WORK TO BE COMPLETED
Start at the first line of the material below and retype each line through the one containing "ZDC triggers overlapped", exactly.

SOURCE DATA
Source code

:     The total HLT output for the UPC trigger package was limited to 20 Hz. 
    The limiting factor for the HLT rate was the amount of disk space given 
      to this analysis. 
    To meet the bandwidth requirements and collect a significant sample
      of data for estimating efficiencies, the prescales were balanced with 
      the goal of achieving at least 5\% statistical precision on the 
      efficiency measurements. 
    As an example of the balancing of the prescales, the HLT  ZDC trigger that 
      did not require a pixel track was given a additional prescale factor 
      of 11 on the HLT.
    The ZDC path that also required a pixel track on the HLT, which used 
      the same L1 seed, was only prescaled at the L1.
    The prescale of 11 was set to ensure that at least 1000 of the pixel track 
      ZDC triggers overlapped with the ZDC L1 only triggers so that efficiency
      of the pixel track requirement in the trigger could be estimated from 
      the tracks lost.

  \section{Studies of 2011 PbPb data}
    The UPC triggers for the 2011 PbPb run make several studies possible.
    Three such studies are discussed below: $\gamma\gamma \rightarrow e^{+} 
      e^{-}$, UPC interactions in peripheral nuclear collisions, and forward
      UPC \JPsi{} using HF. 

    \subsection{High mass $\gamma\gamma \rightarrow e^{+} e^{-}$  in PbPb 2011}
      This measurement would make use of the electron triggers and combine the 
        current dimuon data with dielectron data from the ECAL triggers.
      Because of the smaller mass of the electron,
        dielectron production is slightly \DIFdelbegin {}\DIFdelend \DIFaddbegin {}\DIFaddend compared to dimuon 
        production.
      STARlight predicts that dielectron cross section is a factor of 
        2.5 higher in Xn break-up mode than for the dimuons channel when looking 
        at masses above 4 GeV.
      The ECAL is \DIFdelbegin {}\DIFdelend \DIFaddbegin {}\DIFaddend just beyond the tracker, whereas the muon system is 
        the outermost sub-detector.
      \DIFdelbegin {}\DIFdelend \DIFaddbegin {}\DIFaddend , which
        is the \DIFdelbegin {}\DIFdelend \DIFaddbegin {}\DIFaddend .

SOLVED EXERCISE
Source code

:     The total HLT output for the UPC trigger package was limited to 20 Hz. 
    The limiting factor for the HLT rate was the amount of disk space given 
      to this analysis. 
    To meet the bandwidth requirements and collect a significant sample
      of data for estimating efficiencies, the prescales were balanced with 
      the goal of achieving at least 5\% statistical precision on the 
      efficiency measurements. 
    As an example of the balancing of the prescales, the HLT  ZDC trigger that 
      did not require a pixel track was given a additional prescale factor 
      of 11 on the HLT.
    The ZDC path that also required a pixel track on the HLT, which used 
      the same L1 seed, was only prescaled at the L1.
    The prescale of 11 was set to ensure that at least 1000 of the pixel track 
      ZDC triggers overlapped with the ZDC L1 only triggers so that efficiency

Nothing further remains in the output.